Exercise:
Below are records. Copy every line with "每天出块时间图" in it.

*** Source information ***

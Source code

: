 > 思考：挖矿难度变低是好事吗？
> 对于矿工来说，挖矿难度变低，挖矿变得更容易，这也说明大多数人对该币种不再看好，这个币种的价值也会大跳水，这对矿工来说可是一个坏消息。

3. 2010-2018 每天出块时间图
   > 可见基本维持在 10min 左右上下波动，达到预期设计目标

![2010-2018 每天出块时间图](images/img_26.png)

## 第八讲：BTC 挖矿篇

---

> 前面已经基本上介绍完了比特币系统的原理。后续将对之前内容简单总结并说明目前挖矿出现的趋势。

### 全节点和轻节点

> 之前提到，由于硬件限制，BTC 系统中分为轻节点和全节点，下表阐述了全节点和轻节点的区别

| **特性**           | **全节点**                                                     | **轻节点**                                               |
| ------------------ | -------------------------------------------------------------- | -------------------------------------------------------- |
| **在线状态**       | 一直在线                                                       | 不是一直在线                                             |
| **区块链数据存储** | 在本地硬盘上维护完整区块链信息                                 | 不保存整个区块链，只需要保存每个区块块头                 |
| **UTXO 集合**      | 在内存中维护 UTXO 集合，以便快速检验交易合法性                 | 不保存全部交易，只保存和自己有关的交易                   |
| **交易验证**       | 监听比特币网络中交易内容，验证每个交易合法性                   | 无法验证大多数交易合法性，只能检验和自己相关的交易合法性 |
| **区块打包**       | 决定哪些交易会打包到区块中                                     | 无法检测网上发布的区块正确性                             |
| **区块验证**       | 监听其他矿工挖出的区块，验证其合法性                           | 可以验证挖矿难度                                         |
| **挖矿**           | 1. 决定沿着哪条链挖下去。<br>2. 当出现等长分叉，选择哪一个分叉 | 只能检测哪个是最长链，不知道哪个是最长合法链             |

*** End of Source information ***

Finished exercise:
3. 2010-2018 每天出块时间图
![2010-2018 每天出块时间图](images/img_26.png)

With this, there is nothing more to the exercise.